[Opening Data for the task section]

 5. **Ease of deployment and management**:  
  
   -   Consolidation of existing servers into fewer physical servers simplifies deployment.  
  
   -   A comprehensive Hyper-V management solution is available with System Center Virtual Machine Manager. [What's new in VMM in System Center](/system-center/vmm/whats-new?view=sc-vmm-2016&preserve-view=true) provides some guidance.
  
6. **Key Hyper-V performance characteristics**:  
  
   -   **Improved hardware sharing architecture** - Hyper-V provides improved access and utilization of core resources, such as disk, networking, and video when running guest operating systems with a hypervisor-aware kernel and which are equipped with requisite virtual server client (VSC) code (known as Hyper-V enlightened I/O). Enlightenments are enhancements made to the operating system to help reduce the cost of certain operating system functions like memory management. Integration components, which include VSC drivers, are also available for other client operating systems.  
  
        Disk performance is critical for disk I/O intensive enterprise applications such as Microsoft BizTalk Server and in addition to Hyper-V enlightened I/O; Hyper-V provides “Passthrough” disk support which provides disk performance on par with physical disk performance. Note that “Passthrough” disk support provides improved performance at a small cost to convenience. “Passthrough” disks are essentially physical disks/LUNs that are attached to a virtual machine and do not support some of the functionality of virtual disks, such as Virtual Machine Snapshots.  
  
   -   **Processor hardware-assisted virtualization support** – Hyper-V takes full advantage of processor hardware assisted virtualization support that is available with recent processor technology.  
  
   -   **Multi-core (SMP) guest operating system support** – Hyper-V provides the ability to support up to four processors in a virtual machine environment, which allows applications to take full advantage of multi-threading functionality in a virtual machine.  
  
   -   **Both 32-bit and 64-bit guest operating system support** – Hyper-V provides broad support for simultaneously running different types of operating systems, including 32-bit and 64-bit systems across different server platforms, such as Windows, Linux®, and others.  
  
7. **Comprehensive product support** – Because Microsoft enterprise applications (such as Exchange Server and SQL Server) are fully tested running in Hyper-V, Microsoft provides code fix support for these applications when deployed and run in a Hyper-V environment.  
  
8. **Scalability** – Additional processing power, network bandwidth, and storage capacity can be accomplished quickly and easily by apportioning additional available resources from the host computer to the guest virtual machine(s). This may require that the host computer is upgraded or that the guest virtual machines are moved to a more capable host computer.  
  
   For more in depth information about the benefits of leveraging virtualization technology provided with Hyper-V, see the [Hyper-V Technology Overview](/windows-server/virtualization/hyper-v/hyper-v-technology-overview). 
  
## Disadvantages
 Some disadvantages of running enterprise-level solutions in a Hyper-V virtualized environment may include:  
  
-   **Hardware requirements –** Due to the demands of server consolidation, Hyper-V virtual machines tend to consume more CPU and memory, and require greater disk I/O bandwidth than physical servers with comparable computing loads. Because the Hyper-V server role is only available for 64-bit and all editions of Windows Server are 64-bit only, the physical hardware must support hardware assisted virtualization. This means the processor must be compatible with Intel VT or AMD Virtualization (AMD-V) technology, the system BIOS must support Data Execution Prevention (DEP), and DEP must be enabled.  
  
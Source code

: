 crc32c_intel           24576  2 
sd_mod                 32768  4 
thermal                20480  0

[Closing Data for the task section]

- [Required action]: If a line in the data contains the string "servers", copy it.

- [Your solution]:
   -   Consolidation of existing servers into fewer physical servers simplifies deployment.  
-   **Hardware requirements –** Due to the demands of server consolidation, Hyper-V virtual machines tend to consume more CPU and memory, and require greater disk I/O bandwidth than physical servers with comparable computing loads. Because the Hyper-V server role is only available for 64-bit and all editions of Windows Server are 64-bit only, the physical hardware must support hardware assisted virtualization. This means the processor must be compatible with Intel VT or AMD Virtualization (AMD-V) technology, the system BIOS must support Data Execution Prevention (DEP), and DEP must be enabled.  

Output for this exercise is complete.